## [PROBLEM]
Please retype the data in full and exactly; the pictures are not part of the copy.

Stored items
•••

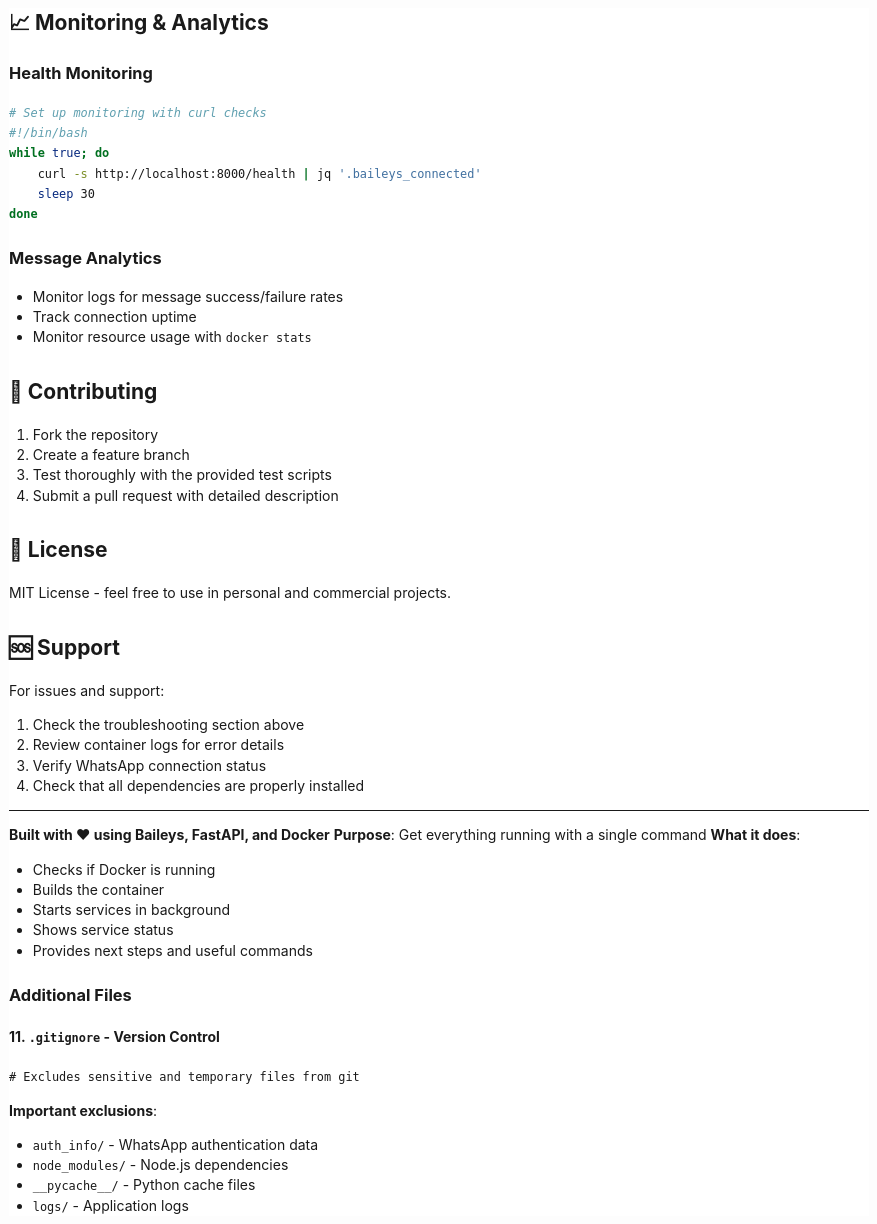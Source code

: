 ## 📈 Monitoring & Analytics

### Health Monitoring
```bash
# Set up monitoring with curl checks
#!/bin/bash
while true; do
    curl -s http://localhost:8000/health | jq '.baileys_connected'
    sleep 30
done
```

### Message Analytics
- Monitor logs for message success/failure rates
- Track connection uptime
- Monitor resource usage with `docker stats`

## 🤝 Contributing

1. Fork the repository
2. Create a feature branch
3. Test thoroughly with the provided test scripts
4. Submit a pull request with detailed description

## 📝 License

MIT License - feel free to use in personal and commercial projects.

## 🆘 Support

For issues and support:
1. Check the troubleshooting section above
2. Review container logs for error details
3. Verify WhatsApp connection status
4. Check that all dependencies are properly installed

---

**Built with ❤️ using Baileys, FastAPI, and Docker**
**Purpose**: Get everything running with a single command
**What it does**:
- Checks if Docker is running
- Builds the container
- Starts services in background
- Shows service status
- Provides next steps and useful commands

### Additional Files

#### 11. `.gitignore` - Version Control
```gitignore
# Excludes sensitive and temporary files from git
```
**Important exclusions**:
- `auth_info/` - WhatsApp authentication data
- `node_modules/` - Node.js dependencies
- `__pycache__/` - Python cache files
- `logs/` - Application logs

•••

## [WRITTEN SOLUTION]
Source code

: ## 📈 Monitoring & Analytics

### Health Monitoring
```bash
# Set up monitoring with curl checks
#!/bin/bash
while true; do
    curl -s http://localhost:8000/health | jq '.baileys_connected'
    sleep 30
done
```

### Message Analytics
- Monitor logs for message success/failure rates
- Track connection uptime
- Monitor resource usage with `docker stats`

## 🤝 Contributing

1. Fork the repository
2. Create a feature branch
3. Test thoroughly with the provided test scripts
4. Submit a pull request with detailed description

## 📝 License

MIT License - feel free to use in personal and commercial projects.

## 🆘 Support

For issues and support:
1. Check the troubleshooting section above
2. Review container logs for error details
3. Verify WhatsApp connection status
4. Check that all dependencies are properly installed

---

**Built with ❤️ using Baileys, FastAPI, and Docker**
**Purpose**: Get everything running with a single command
**What it does**:
- Checks if Docker is running
- Builds the container
- Starts services in background
- Shows service status
- Provides next steps and useful commands

### Additional Files

#### 11. `.gitignore` - Version Control
```gitignore
# Excludes sensitive and temporary files from git
```
**Important exclusions**:
- `auth_info/` - WhatsApp authentication data
- `node_modules/` - Node.js dependencies
- `__pycache__/` - Python cache files
- `logs/` - Application logs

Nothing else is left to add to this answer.